→ **MATERIALS PROVIDED**
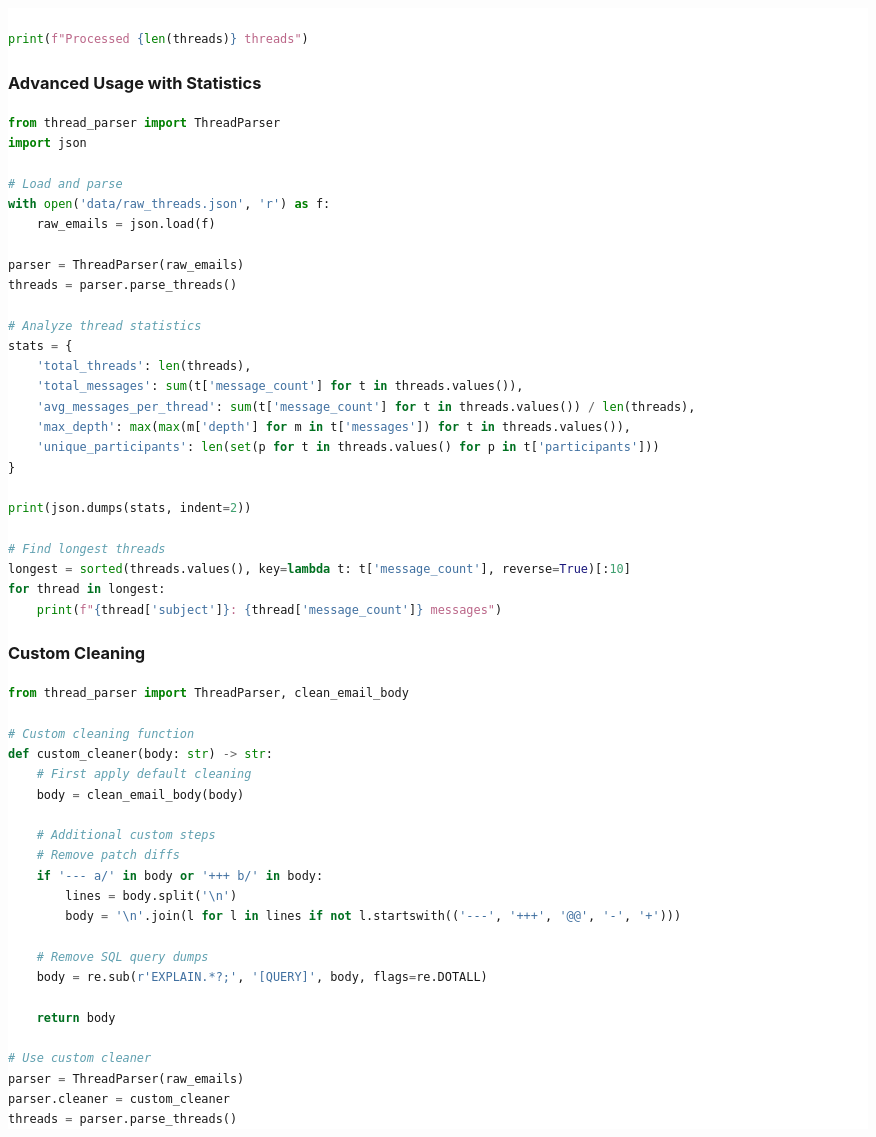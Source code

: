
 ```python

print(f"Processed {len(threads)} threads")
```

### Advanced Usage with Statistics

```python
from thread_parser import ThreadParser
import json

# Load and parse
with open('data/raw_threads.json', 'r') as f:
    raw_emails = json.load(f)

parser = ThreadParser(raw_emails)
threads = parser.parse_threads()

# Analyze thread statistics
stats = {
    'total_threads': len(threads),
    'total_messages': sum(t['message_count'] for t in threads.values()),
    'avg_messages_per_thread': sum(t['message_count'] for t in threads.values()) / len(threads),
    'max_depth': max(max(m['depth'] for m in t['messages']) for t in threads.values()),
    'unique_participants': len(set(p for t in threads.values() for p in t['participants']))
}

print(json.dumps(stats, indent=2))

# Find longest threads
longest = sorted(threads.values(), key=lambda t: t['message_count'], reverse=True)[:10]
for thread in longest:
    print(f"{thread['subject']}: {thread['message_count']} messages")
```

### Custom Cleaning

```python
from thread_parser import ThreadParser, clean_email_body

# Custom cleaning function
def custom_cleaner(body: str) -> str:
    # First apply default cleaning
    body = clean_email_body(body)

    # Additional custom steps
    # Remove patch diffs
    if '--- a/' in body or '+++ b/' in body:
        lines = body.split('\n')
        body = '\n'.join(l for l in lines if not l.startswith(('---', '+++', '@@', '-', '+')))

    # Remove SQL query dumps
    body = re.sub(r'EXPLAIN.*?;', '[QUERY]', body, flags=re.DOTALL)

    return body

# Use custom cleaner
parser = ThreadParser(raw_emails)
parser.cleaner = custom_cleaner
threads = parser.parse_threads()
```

→ **REQUIREMENT**
Wherever the string "lines" appears in the data above, report the whole line.

→ **RESPONSE TO THIS EXERCISE**
        lines = body.split('\n')
        body = '\n'.join(l for l in lines if not l.startswith(('---', '+++', '@@', '-', '+')))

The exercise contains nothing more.